- _Action item_
Note each line of the listing that contains the string "history", and copy it.

============================================================

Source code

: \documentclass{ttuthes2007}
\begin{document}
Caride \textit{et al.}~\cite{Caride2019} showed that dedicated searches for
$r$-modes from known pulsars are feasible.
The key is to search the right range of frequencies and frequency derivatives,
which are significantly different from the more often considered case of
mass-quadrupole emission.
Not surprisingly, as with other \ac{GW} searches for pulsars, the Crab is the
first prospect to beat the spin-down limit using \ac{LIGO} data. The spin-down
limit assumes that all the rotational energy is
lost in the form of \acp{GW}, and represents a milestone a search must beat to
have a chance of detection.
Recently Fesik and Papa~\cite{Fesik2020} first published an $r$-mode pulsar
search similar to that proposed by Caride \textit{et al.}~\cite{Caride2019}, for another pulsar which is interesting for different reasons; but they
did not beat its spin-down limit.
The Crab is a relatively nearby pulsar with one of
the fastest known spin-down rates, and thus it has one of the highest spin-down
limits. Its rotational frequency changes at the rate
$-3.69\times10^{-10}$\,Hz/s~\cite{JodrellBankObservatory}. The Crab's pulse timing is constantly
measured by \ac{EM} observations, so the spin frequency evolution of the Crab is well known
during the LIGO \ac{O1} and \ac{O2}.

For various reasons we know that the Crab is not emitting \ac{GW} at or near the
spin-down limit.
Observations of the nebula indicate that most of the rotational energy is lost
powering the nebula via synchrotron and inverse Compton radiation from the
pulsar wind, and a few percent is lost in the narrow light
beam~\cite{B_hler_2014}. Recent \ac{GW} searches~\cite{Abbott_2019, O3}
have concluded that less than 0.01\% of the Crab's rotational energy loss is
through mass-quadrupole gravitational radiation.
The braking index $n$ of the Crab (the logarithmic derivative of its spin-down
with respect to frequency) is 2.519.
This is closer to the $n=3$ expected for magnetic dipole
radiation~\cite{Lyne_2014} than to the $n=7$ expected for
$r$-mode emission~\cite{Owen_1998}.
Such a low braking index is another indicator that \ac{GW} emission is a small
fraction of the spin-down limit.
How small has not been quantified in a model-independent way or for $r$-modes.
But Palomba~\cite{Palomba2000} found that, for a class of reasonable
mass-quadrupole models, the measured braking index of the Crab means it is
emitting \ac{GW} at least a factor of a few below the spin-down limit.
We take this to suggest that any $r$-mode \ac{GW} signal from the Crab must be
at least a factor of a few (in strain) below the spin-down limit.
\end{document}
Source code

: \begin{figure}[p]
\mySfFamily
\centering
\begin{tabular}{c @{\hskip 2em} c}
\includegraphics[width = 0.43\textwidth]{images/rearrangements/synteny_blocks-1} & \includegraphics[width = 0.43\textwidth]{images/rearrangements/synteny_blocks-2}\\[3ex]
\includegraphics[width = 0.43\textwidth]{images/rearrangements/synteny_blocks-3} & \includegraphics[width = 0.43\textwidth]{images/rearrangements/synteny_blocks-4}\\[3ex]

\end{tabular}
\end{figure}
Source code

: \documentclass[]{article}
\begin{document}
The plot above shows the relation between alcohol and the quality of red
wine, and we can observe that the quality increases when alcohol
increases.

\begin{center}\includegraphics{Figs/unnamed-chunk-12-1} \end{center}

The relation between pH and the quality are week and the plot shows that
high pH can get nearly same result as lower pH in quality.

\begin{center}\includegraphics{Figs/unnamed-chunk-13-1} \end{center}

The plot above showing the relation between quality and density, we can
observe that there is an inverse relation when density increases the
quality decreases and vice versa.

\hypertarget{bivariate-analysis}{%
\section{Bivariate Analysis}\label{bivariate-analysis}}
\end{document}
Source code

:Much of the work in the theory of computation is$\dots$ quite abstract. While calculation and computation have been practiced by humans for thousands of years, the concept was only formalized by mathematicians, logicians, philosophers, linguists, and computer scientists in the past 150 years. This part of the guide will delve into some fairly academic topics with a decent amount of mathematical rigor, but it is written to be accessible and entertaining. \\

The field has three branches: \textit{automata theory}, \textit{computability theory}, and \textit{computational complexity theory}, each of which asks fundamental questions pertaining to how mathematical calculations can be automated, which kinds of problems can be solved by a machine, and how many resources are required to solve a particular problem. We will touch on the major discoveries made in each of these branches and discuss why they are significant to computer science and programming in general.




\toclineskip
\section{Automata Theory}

============================================================

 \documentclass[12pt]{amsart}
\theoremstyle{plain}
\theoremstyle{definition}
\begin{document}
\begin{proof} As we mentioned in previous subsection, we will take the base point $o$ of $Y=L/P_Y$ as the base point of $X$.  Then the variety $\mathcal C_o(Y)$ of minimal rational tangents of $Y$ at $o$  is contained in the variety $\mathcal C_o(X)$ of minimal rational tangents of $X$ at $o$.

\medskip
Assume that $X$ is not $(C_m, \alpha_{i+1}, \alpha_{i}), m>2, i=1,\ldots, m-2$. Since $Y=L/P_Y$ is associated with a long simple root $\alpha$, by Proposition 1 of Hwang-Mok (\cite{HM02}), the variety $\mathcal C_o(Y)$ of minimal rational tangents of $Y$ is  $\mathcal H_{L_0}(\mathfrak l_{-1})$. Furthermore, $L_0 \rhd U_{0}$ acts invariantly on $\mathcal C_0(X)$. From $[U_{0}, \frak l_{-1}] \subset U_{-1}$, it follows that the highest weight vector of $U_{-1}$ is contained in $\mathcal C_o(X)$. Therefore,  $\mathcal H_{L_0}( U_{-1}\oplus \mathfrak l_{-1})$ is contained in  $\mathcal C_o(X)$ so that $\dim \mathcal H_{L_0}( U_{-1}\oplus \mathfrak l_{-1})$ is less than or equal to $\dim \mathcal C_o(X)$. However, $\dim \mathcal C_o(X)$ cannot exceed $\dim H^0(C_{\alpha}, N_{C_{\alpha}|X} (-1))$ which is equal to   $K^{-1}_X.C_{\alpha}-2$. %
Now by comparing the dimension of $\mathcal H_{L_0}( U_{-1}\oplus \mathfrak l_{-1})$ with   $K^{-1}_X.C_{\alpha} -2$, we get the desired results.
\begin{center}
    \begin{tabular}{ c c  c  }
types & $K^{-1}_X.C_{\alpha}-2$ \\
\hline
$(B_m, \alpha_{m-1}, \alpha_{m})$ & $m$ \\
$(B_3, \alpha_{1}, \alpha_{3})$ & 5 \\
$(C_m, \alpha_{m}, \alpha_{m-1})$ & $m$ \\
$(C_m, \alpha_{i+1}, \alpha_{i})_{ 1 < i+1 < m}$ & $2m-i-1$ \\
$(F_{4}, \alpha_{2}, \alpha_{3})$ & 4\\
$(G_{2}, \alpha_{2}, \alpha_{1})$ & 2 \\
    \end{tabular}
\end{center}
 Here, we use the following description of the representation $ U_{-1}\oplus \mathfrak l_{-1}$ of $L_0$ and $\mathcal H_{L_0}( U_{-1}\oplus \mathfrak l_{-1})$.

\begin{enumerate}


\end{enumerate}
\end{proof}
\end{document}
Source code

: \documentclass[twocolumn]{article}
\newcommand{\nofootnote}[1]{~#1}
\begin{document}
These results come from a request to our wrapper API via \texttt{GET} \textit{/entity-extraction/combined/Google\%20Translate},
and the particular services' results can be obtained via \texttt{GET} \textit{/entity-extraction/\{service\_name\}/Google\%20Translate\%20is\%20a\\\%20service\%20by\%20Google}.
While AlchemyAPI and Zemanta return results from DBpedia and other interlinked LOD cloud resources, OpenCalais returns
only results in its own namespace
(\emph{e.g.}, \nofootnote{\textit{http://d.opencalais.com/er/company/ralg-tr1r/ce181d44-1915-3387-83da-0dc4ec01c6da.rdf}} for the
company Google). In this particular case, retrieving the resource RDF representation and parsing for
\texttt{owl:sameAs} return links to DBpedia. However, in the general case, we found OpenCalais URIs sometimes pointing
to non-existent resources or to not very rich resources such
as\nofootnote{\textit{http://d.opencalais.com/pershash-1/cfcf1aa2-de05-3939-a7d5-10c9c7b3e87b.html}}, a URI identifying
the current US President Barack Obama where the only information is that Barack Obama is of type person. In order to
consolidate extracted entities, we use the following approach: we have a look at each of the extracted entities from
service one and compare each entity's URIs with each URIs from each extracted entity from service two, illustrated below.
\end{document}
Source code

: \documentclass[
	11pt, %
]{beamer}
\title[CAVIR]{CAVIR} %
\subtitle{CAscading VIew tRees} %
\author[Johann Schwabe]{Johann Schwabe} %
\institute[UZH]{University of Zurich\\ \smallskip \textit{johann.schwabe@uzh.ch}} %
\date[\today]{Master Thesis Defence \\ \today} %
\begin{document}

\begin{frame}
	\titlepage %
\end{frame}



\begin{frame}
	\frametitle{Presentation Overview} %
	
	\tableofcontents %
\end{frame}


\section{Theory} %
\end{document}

============================================================

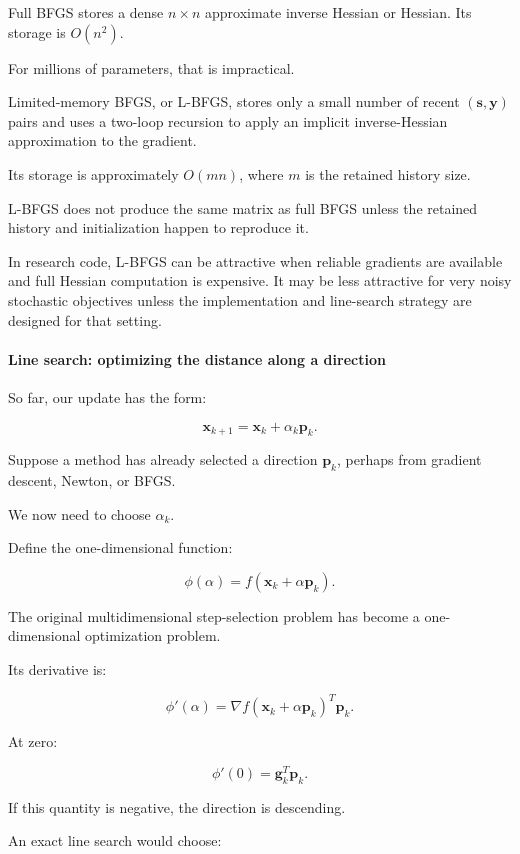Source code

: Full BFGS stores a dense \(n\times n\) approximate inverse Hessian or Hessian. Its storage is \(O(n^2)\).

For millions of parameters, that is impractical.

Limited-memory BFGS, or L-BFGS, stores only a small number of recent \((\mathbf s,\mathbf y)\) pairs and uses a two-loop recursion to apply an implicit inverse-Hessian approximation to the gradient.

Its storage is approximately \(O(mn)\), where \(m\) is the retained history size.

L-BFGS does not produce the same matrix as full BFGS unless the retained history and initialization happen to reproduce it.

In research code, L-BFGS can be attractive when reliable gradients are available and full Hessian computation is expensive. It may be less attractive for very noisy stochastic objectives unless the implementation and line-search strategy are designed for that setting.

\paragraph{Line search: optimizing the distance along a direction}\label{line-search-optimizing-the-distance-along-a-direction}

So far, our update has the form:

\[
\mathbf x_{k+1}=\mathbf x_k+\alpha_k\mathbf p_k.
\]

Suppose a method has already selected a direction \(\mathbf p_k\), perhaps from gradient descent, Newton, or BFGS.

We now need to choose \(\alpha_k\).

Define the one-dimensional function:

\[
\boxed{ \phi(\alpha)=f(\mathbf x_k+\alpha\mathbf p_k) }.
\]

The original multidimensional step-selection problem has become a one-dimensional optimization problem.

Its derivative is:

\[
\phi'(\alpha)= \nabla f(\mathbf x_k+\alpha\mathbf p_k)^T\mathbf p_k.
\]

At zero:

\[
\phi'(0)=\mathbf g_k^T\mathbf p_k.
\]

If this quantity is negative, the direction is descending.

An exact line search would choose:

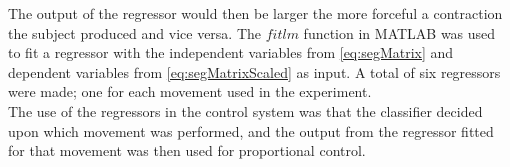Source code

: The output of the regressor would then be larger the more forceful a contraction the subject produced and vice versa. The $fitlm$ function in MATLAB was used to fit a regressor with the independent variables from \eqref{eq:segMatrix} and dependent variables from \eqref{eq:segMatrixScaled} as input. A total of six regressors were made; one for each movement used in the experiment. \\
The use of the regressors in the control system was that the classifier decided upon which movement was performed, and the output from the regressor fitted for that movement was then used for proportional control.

============================================================

- _Result for this exercise_
Its storage is approximately \(O(mn)\), where \(m\) is the retained history size.
L-BFGS does not produce the same matrix as full BFGS unless the retained history and initialization happen to reproduce it.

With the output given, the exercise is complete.